### What the exercise asks
Up to and including the line with "## Project Overview", restate every line of the records below word for word, from the first line on, leaving out the pictures.

(Saved data entries)

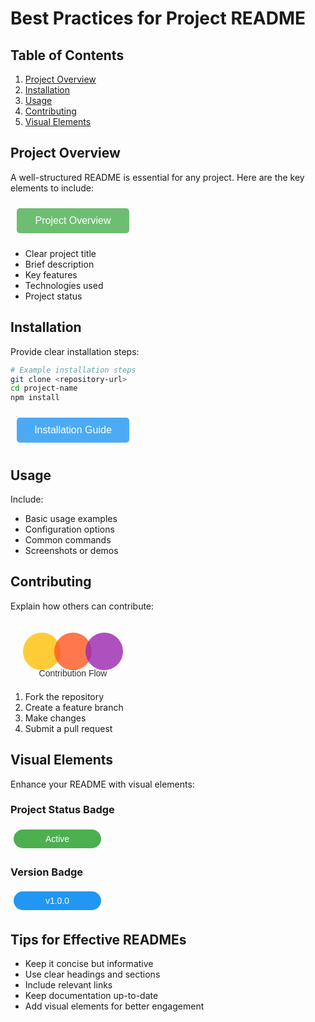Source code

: # Best Practices for Project README

## Table of Contents
1. [Project Overview](#project-overview)
2. [Installation](#installation)
3. [Usage](#usage)
4. [Contributing](#contributing)
5. [Visual Elements](#visual-elements)

## Project Overview
A well-structured README is essential for any project. Here are the key elements to include:

<svg width="200" height="60" viewBox="0 0 200 60">
  <rect x="10" y="10" width="180" height="40" rx="5" fill="#4CAF50" opacity="0.8"/>
  <text x="100" y="35" font-family="Arial" font-size="16" fill="white" text-anchor="middle">Project Overview</text>
</svg>

- Clear project title
- Brief description
- Key features
- Technologies used
- Project status

## Installation
Provide clear installation steps:

```bash
# Example installation steps
git clone <repository-url>
cd project-name
npm install
```

<svg width="200" height="60" viewBox="0 0 200 60">
  <rect x="10" y="10" width="180" height="40" rx="5" fill="#2196F3" opacity="0.8"/>
  <text x="100" y="35" font-family="Arial" font-size="16" fill="white" text-anchor="middle">Installation Guide</text>
</svg>

## Usage
Include:
- Basic usage examples
- Configuration options
- Common commands
- Screenshots or demos

## Contributing
Explain how others can contribute:

<svg width="200" height="100" viewBox="0 0 200 100">
  <circle cx="50" cy="50" r="30" fill="#FFC107" opacity="0.8"/>
  <circle cx="100" cy="50" r="30" fill="#FF5722" opacity="0.8"/>
  <circle cx="150" cy="50" r="30" fill="#9C27B0" opacity="0.8"/>
  <text x="100" y="90" font-family="Arial" font-size="14" fill="#333" text-anchor="middle">Contribution Flow</text>
</svg>

1. Fork the repository
2. Create a feature branch
3. Make changes
4. Submit a pull request

## Visual Elements
Enhance your README with visual elements:

### Project Status Badge
<svg width="150" height="40" viewBox="0 0 150 40">
  <rect x="5" y="5" width="140" height="30" rx="15" fill="#4CAF50"/>
  <text x="75" y="25" font-family="Arial" font-size="14" fill="white" text-anchor="middle">Active</text>
</svg>

### Version Badge
<svg width="150" height="40" viewBox="0 0 150 40">
  <rect x="5" y="5" width="140" height="30" rx="15" fill="#2196F3"/>
  <text x="75" y="25" font-family="Arial" font-size="14" fill="white" text-anchor="middle">v1.0.0</text>
</svg>

## Tips for Effective READMEs
- Keep it concise but informative
- Use clear headings and sections
- Include relevant links
- Keep documentation up-to-date
- Add visual elements for better engagement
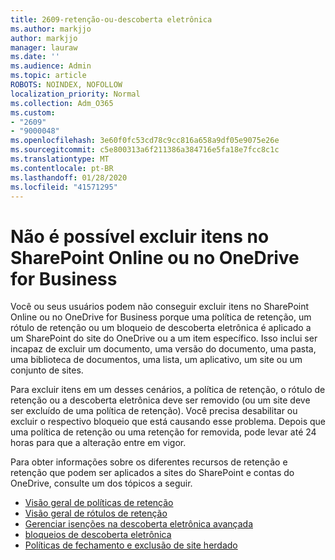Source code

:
 ```yaml
---
title: 2609-retenção-ou-descoberta eletrônica
ms.author: markjjo
author: markjjo
manager: lauraw
ms.date: ''
ms.audience: Admin
ms.topic: article
ROBOTS: NOINDEX, NOFOLLOW
localization_priority: Normal
ms.collection: Adm_O365
ms.custom:
- "2609"
- "9000048"
ms.openlocfilehash: 3e60f0fc53cd78c9cc816a658a9df05e9075e26e
ms.sourcegitcommit: c5e800313a6f211386a384716e5fa18e7fcc8c1c
ms.translationtype: MT
ms.contentlocale: pt-BR
ms.lasthandoff: 01/28/2020
ms.locfileid: "41571295"
---
```

# <a name="unable-to-delete-items-in-sharepoint-online-or-onedrive-for-business"></a>Não é possível excluir itens no SharePoint Online ou no OneDrive for Business

Você ou seus usuários podem não conseguir excluir itens no SharePoint Online ou no OneDrive for Business porque uma política de retenção, um rótulo de retenção ou um bloqueio de descoberta eletrônica é aplicado a um SharePoint do site do OneDrive ou a um item específico. Isso inclui ser incapaz de excluir um documento, uma versão do documento, uma pasta, uma biblioteca de documentos, uma lista, um aplicativo, um site ou um conjunto de sites. 

Para excluir itens em um desses cenários, a política de retenção, o rótulo de retenção ou a descoberta eletrônica deve ser removido (ou um site deve ser excluído de uma política de retenção). Você precisa desabilitar ou excluir o respectivo bloqueio que está causando esse problema. Depois que uma política de retenção ou uma retenção for removida, pode levar até 24 horas para que a alteração entre em vigor. 

Para obter informações sobre os diferentes recursos de retenção e retenção que podem ser aplicados a sites do SharePoint e contas do OneDrive, consulte um dos tópicos a seguir.

- [Visão geral de políticas de retenção](https://docs.microsoft.com/microsoft-365/compliance/retention-policies)
- [Visão geral de rótulos de retenção](https://docs.microsoft.com/microsoft-365/compliance/labels)
- [Gerenciar isenções na descoberta eletrônica avançada](https://docs.microsoft.com/microsoft-365/compliance/managing-holds)
- [bloqueios de descoberta eletrônica](https://docs.microsoft.com/microsoft-365/compliance/ediscovery-cases#step-4-place-content-locations-on-hold)
- [Políticas de fechamento e exclusão de site herdado](https://support.office.com/article/Use-policies-for-site-closure-and-deletion-A8280D82-27FD-48C5-9ADF-8A5431208BA5)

### Written solution
Source code

: # Best Practices for Project README

## Table of Contents
1. [Project Overview](#project-overview)
2. [Installation](#installation)
3. [Usage](#usage)
4. [Contributing](#contributing)
5. [Visual Elements](#visual-elements)

## Project Overview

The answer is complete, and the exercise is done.